Who could never have his fill of her.
He wanted her more with every day. His was a hunger that could not be sated, that grew with every passing day.
Consuming him.
Devouring him.
His mouth twisted into a savage, mocking smile.
How had it got like this?
How had Portia Lanchester reduced him to this?
Worse, how had he let it happen?
He did not know—knew only that soon, very soon now, he must find the strength to finish with her, sever her from his life.
Be free of her.
Before it was too late.
Portia leant on the balustrade of the balcony of a suite in a world-famous hotel in Kowloon, watching the Star Ferry ply its way across from Hong Kong island. The day was cloudy, the Peak wrapped in a white mist. She wondered what she would do today. She had already been sightseeing for three days. There wasn’t much left of Hong Kong to see.
Perhaps she would go across to Macao, that strange, hybrid city, half-Chinese, half-Portuguese, with architecture to match. Or perhaps she would just stay here in this luxurious hotel.
The glass door slid open behind her.
‘Portia?’
Diego’s voice was brusque. She was used to it being so.
But as she turned and saw him standing there, hand splayed on the door’s edge, those dark, hooded eyes resting on her, she felt, as she felt every time, the same surge of longing.

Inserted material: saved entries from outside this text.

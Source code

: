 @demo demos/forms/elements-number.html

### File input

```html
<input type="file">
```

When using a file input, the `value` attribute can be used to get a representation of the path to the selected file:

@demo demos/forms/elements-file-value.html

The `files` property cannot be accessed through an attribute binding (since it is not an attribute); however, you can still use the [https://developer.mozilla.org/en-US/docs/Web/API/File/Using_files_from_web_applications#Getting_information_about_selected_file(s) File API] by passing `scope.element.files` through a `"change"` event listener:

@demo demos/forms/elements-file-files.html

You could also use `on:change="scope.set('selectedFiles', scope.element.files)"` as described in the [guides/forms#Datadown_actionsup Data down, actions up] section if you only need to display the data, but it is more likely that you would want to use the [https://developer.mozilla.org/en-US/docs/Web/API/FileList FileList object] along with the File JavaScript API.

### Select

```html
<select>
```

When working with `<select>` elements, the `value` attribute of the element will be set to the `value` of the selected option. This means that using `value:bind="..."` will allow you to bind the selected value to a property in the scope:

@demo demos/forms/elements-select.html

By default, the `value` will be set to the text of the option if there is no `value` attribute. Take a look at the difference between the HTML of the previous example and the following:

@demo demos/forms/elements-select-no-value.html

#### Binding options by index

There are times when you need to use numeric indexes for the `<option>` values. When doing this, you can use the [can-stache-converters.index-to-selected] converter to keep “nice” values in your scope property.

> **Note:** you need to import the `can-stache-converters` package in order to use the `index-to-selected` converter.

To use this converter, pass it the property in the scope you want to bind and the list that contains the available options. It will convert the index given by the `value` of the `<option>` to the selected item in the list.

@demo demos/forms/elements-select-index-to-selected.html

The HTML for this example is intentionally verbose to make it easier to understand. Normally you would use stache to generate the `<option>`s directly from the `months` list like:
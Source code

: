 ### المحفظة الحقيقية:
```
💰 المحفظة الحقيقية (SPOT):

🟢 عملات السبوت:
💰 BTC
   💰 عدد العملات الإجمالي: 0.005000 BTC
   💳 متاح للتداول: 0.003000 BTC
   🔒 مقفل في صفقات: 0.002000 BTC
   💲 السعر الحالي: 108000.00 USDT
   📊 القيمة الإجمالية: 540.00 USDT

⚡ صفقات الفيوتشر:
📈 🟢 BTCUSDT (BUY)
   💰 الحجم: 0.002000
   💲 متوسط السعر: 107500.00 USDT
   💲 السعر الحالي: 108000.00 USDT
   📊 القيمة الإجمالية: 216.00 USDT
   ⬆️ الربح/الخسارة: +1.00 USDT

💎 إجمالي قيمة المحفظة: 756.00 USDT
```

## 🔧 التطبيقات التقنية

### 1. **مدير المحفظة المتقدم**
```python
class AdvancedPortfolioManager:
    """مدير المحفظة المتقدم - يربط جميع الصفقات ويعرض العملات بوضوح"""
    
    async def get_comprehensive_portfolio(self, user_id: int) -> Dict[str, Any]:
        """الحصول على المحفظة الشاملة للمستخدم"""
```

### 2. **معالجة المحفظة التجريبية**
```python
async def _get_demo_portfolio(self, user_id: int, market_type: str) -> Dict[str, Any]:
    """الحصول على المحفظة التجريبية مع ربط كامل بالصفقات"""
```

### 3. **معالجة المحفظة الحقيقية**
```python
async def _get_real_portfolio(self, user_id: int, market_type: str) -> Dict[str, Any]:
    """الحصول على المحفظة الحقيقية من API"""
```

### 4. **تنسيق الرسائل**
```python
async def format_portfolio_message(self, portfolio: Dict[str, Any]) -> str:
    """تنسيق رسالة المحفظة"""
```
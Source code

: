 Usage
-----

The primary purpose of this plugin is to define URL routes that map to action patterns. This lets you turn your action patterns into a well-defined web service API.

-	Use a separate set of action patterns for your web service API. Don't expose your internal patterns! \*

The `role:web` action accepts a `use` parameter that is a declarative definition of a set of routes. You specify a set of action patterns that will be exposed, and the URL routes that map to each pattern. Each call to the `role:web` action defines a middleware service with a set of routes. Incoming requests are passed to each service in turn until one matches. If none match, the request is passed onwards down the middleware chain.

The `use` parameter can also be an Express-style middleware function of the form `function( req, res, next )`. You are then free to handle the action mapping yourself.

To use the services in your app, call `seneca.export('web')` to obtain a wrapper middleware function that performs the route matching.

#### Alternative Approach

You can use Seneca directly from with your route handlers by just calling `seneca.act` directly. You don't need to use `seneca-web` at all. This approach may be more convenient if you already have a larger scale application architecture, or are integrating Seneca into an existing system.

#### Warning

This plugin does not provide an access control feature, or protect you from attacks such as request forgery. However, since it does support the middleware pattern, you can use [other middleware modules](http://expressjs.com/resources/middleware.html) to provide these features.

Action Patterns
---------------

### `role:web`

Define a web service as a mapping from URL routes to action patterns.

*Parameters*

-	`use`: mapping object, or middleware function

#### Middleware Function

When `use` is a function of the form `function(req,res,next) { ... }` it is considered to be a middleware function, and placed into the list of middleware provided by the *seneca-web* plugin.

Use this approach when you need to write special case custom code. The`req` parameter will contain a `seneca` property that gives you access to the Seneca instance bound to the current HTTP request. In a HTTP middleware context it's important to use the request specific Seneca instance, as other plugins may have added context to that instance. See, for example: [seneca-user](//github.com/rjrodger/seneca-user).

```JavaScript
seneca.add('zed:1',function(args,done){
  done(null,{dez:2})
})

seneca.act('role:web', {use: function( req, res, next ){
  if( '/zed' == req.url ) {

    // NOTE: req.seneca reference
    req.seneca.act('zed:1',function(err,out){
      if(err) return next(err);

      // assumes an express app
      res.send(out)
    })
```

He met the hunger in her gaze and for a moment his eyes blazed with an answering hunger.
Then it was gone, blanked out with that familiar, shuttered look.
‘Yes?’ she answered enquiringly. Her voice was schooled to its usual level of steady indifference, which she always used when she had to talk to him.
He did not speak for a second or two, just went on looking at her with that closed expression on his face.
He looked tired, she thought, registering the observation with a sense of slight surprise. Though freshly shaved, and looking as superb as he always did in his hand-tailored business suits, the white shirt brilliant against the dark tan of his skin, his face looked drawn.
For an instant so brief she almost could not believe she had felt it, she had an urge to go to him, soothe her hand along his brow, wrap her arms around him to shelter him…
‘I’m going to Shanghai for a few days.’
The curtness of his voice brought her back to reality.
She looked at him expressionlessly.
Again something that she could not read shifted in his eyes.
Shanghai, she thought. Would there be a tourist agenda there? It wasn’t exactly a tourist hotspot, just an industrial and financial showcase for the new, expanding Chinese economy.